Saturday, January 2, 2010

Cell Phone Magic

My cell phone went missing about 48 hours ago. Since I could care less about anything technological, this didn't bother me. A bit.

Mike, on the other hand, became the dialing fiend. He couldn't help himself. Where is that phone? Have you checked the car? The other car? Your purse? Are you sure it's not at the bottom of your purse?*

"I don't know." "Yes." "Yes." "Yes." "I'm positive. But you are welcome to check again."**

No dice.

I finally called the stupid thing myself. And it went straight to voice mail. When I told Mike, he said he knew because he had called it*** early in the day and it was ringing multiple times then, in the afternoon, it changed to going straight to my message.****

At this point, I had a pseudo-funeral for the dumb thing. No chance I'd ever find it without being able to follow it's pre-designated, non-annoying ring. I figured it was lost at sea and needed a proper burial.

That was, until this morning, when I was moving over a load of laundry Mike started yesterday. And like a rabbit out of a magician's hat, the phone appeared. TA-DA.

The screen looked a little like windows in a car that is occupied with a horny teenage couple. Not good.

The "ON" button didn't seem to like me pressing on it. It kept belching water.

The battery was in similar shape. If I were Superman, I'd be able to see right through it to the corrosion which had already started.*****

The only thing standing? The SIM card. In all its plastic glory. Just waiting to be transferred to yet another phone.

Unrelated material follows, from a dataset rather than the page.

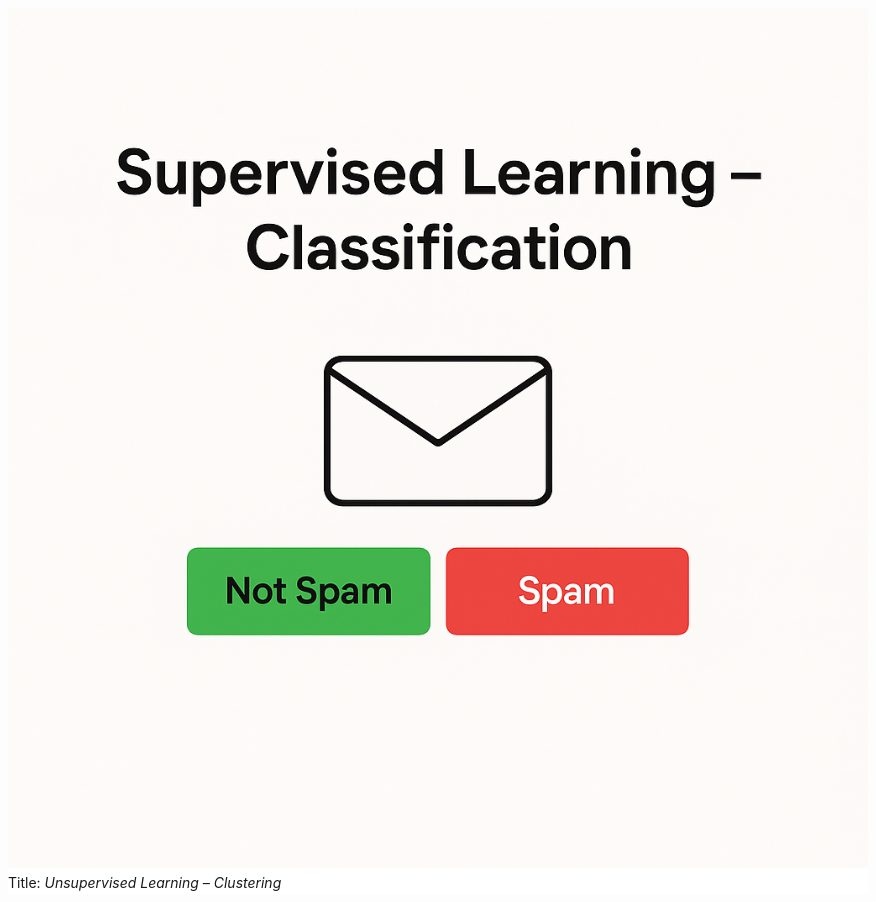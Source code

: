 ![Supervised Learning – Classification](../images/lesson-one/image-4.png)
Title: _Unsupervised Learning – Clustering_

I'm walking, not running, to the store to replace this thing.

I think I owe it to Mike, with his now pre-arthritic hands due to over-dialing. If I don't get my hands on a new one, STAT, he may feel so disconnected from me that he might implode.

And, being that he works within eye shot of me, I'd really hate to have to watch THAT.

Much less, clean it up.


*Stuff mysteriously falls into the rabbit hole from Alice in Wonderland when it goes into my purse. I intentionally bought one I thought was going to be shallow enough that this wouldn't happen. My next model will be about 6 inches deep and about a foot wide.

**That statement was really pretty redundant, considering he was ALREADY digging through my purse.

***Read: thousands of calls.

****At that point, I blamed him for running the battery down by calling the dang phone so much.

*****I'm not Superman or woman. However, I have a vivid imagination. Can you tell?

2 comments:

  1. I see an iPhone in your future!
    Mike, with a little skilled negotiation and bartering, you could end up with the iPhone. :-)

    ReplyDelete
  2. I can see an iPhone going through the washing machine and a fortune in quarters going into the cuss jar. Thanks. But no thanks.